#### To do
Please reproduce the full set of data below exactly.

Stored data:
------------
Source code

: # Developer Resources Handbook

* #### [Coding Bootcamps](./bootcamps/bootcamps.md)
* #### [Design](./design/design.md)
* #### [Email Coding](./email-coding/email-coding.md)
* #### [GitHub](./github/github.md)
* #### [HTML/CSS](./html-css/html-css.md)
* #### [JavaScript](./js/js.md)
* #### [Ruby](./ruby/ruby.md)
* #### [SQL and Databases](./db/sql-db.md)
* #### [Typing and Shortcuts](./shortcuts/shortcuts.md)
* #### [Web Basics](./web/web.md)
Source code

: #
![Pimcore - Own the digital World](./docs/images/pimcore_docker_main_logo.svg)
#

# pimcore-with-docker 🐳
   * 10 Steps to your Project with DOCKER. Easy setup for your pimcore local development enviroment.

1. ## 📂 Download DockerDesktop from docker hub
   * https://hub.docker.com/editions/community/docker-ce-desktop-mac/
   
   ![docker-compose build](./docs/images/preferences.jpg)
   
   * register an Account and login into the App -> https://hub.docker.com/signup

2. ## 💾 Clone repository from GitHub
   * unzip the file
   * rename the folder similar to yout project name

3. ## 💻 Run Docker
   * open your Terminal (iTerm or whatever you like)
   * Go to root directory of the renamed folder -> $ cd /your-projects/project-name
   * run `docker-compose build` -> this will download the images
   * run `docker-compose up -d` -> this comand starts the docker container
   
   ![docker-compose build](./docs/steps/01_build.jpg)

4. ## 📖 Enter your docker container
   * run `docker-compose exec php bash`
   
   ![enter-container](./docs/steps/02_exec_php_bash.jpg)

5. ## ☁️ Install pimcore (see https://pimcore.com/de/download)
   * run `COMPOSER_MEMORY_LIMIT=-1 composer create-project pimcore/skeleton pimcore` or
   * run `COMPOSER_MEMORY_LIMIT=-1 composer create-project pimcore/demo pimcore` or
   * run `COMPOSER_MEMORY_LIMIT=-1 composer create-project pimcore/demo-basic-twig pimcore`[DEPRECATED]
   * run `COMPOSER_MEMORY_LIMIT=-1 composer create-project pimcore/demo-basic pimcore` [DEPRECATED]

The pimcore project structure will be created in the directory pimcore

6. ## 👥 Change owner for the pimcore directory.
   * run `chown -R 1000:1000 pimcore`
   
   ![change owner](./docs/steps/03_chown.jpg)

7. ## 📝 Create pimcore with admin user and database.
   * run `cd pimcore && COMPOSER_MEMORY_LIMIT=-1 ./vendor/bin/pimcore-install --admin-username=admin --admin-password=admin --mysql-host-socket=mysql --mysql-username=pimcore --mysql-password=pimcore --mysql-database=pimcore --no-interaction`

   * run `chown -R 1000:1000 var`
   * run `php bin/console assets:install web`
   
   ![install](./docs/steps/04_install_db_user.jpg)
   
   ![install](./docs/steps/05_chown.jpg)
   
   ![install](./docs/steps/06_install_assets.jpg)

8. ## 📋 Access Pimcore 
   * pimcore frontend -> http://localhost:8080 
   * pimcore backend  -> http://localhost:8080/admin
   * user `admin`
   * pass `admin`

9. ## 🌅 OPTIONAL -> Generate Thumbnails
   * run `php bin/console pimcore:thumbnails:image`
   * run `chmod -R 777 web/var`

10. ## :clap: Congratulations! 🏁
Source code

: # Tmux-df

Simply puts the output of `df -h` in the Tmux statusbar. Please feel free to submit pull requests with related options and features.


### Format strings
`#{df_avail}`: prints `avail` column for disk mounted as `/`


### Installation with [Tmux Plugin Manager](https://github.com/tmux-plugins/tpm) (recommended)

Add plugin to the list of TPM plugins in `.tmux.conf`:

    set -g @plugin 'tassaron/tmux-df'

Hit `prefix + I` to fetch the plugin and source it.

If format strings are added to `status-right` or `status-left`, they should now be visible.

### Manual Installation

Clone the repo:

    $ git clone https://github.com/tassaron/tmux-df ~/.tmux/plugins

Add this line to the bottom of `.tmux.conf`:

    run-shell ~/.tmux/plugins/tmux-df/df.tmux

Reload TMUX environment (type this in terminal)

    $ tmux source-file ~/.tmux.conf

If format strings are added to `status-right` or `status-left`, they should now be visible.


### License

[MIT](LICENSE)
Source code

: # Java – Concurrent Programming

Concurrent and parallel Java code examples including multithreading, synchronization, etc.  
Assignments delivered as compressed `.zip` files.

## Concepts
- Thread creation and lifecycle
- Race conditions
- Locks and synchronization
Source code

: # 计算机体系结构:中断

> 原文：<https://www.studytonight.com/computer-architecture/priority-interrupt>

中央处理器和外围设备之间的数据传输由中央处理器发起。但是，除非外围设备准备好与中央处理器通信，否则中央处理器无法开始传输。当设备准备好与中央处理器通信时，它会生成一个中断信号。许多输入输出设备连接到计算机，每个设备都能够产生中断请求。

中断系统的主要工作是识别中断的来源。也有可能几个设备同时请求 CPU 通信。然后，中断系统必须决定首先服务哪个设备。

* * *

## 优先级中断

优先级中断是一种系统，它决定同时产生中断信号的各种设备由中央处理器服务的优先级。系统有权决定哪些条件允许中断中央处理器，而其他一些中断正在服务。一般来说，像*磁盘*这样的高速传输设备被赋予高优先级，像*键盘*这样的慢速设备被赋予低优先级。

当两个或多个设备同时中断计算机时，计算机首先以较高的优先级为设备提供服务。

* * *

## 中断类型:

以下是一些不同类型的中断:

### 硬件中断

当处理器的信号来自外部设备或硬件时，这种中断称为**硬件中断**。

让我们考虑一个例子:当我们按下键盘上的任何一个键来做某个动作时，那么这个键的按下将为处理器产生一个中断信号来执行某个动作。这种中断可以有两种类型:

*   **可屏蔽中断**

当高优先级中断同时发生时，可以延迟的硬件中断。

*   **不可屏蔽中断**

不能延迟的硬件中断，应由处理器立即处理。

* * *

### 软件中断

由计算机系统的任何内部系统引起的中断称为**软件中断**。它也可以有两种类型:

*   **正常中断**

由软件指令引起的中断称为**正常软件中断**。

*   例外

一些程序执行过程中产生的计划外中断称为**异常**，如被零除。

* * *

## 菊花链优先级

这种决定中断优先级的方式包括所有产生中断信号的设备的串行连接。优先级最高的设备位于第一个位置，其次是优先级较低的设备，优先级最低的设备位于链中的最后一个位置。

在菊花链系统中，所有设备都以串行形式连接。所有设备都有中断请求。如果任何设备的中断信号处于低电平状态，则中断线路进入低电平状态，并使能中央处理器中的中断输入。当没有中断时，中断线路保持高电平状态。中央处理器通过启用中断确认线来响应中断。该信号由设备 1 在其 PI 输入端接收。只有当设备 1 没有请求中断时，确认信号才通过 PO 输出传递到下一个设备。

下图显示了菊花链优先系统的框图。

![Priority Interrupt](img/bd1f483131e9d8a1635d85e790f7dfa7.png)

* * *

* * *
------------
#### Expected output
Source code

: # Developer Resources Handbook

* #### [Coding Bootcamps](./bootcamps/bootcamps.md)
* #### [Design](./design/design.md)
* #### [Email Coding](./email-coding/email-coding.md)
* #### [GitHub](./github/github.md)
* #### [HTML/CSS](./html-css/html-css.md)
* #### [JavaScript](./js/js.md)
* #### [Ruby](./ruby/ruby.md)
* #### [SQL and Databases](./db/sql-db.md)
* #### [Typing and Shortcuts](./shortcuts/shortcuts.md)
* #### [Web Basics](./web/web.md)
Source code

: #
![Pimcore - Own the digital World](./docs/images/pimcore_docker_main_logo.svg)
#

# pimcore-with-docker 🐳
   * 10 Steps to your Project with DOCKER. Easy setup for your pimcore local development enviroment.

1. ## 📂 Download DockerDesktop from docker hub
   * https://hub.docker.com/editions/community/docker-ce-desktop-mac/
   
   ![docker-compose build](./docs/images/preferences.jpg)
   
   * register an Account and login into the App -> https://hub.docker.com/signup

2. ## 💾 Clone repository from GitHub
   * unzip the file
   * rename the folder similar to yout project name

3. ## 💻 Run Docker
   * open your Terminal (iTerm or whatever you like)
   * Go to root directory of the renamed folder -> $ cd /your-projects/project-name
   * run `docker-compose build` -> this will download the images
   * run `docker-compose up -d` -> this comand starts the docker container
   
   ![docker-compose build](./docs/steps/01_build.jpg)

4. ## 📖 Enter your docker container
   * run `docker-compose exec php bash`
   
   ![enter-container](./docs/steps/02_exec_php_bash.jpg)

5. ## ☁️ Install pimcore (see https://pimcore.com/de/download)
   * run `COMPOSER_MEMORY_LIMIT=-1 composer create-project pimcore/skeleton pimcore` or
   * run `COMPOSER_MEMORY_LIMIT=-1 composer create-project pimcore/demo pimcore` or
   * run `COMPOSER_MEMORY_LIMIT=-1 composer create-project pimcore/demo-basic-twig pimcore`[DEPRECATED]
   * run `COMPOSER_MEMORY_LIMIT=-1 composer create-project pimcore/demo-basic pimcore` [DEPRECATED]

The pimcore project structure will be created in the directory pimcore

6. ## 👥 Change owner for the pimcore directory.
   * run `chown -R 1000:1000 pimcore`
   
   ![change owner](./docs/steps/03_chown.jpg)

7. ## 📝 Create pimcore with admin user and database.
   * run `cd pimcore && COMPOSER_MEMORY_LIMIT=-1 ./vendor/bin/pimcore-install --admin-username=admin --admin-password=admin --mysql-host-socket=mysql --mysql-username=pimcore --mysql-password=pimcore --mysql-database=pimcore --no-interaction`

   * run `chown -R 1000:1000 var`
   * run `php bin/console assets:install web`
   
   ![install](./docs/steps/04_install_db_user.jpg)
   
   ![install](./docs/steps/05_chown.jpg)
   
   ![install](./docs/steps/06_install_assets.jpg)

8. ## 📋 Access Pimcore 
   * pimcore frontend -> http://localhost:8080 
   * pimcore backend  -> http://localhost:8080/admin
   * user `admin`
   * pass `admin`

9. ## 🌅 OPTIONAL -> Generate Thumbnails
   * run `php bin/console pimcore:thumbnails:image`
   * run `chmod -R 777 web/var`

10. ## :clap: Congratulations! 🏁
Source code

: # Tmux-df

Simply puts the output of `df -h` in the Tmux statusbar. Please feel free to submit pull requests with related options and features.


### Format strings
`#{df_avail}`: prints `avail` column for disk mounted as `/`


### Installation with [Tmux Plugin Manager](https://github.com/tmux-plugins/tpm) (recommended)

Add plugin to the list of TPM plugins in `.tmux.conf`:

    set -g @plugin 'tassaron/tmux-df'

Hit `prefix + I` to fetch the plugin and source it.

If format strings are added to `status-right` or `status-left`, they should now be visible.

### Manual Installation

Clone the repo:

    $ git clone https://github.com/tassaron/tmux-df ~/.tmux/plugins

Add this line to the bottom of `.tmux.conf`:

    run-shell ~/.tmux/plugins/tmux-df/df.tmux

Reload TMUX environment (type this in terminal)

    $ tmux source-file ~/.tmux.conf

If format strings are added to `status-right` or `status-left`, they should now be visible.


### License

[MIT](LICENSE)
Source code

: # Java – Concurrent Programming

Concurrent and parallel Java code examples including multithreading, synchronization, etc.  
Assignments delivered as compressed `.zip` files.

## Concepts
- Thread creation and lifecycle
- Race conditions
- Locks and synchronization
Source code

: # 计算机体系结构:中断

> 原文：<https://www.studytonight.com/computer-architecture/priority-interrupt>

中央处理器和外围设备之间的数据传输由中央处理器发起。但是，除非外围设备准备好与中央处理器通信，否则中央处理器无法开始传输。当设备准备好与中央处理器通信时，它会生成一个中断信号。许多输入输出设备连接到计算机，每个设备都能够产生中断请求。

中断系统的主要工作是识别中断的来源。也有可能几个设备同时请求 CPU 通信。然后，中断系统必须决定首先服务哪个设备。

* * *

## 优先级中断

优先级中断是一种系统，它决定同时产生中断信号的各种设备由中央处理器服务的优先级。系统有权决定哪些条件允许中断中央处理器，而其他一些中断正在服务。一般来说，像*磁盘*这样的高速传输设备被赋予高优先级，像*键盘*这样的慢速设备被赋予低优先级。

当两个或多个设备同时中断计算机时，计算机首先以较高的优先级为设备提供服务。

* * *

## 中断类型:

以下是一些不同类型的中断:

### 硬件中断

当处理器的信号来自外部设备或硬件时，这种中断称为**硬件中断**。

让我们考虑一个例子:当我们按下键盘上的任何一个键来做某个动作时，那么这个键的按下将为处理器产生一个中断信号来执行某个动作。这种中断可以有两种类型:

*   **可屏蔽中断**

当高优先级中断同时发生时，可以延迟的硬件中断。

*   **不可屏蔽中断**

不能延迟的硬件中断，应由处理器立即处理。

* * *

### 软件中断

由计算机系统的任何内部系统引起的中断称为**软件中断**。它也可以有两种类型:

*   **正常中断**

由软件指令引起的中断称为**正常软件中断**。

*   例外

一些程序执行过程中产生的计划外中断称为**异常**，如被零除。

* * *

## 菊花链优先级

这种决定中断优先级的方式包括所有产生中断信号的设备的串行连接。优先级最高的设备位于第一个位置，其次是优先级较低的设备，优先级最低的设备位于链中的最后一个位置。

在菊花链系统中，所有设备都以串行形式连接。所有设备都有中断请求。如果任何设备的中断信号处于低电平状态，则中断线路进入低电平状态，并使能中央处理器中的中断输入。当没有中断时，中断线路保持高电平状态。中央处理器通过启用中断确认线来响应中断。该信号由设备 1 在其 PI 输入端接收。只有当设备 1 没有请求中断时，确认信号才通过 PO 输出传递到下一个设备。

下图显示了菊花链优先系统的框图。

![Priority Interrupt](img/bd1f483131e9d8a1635d85e790f7dfa7.png)

* * *

* * *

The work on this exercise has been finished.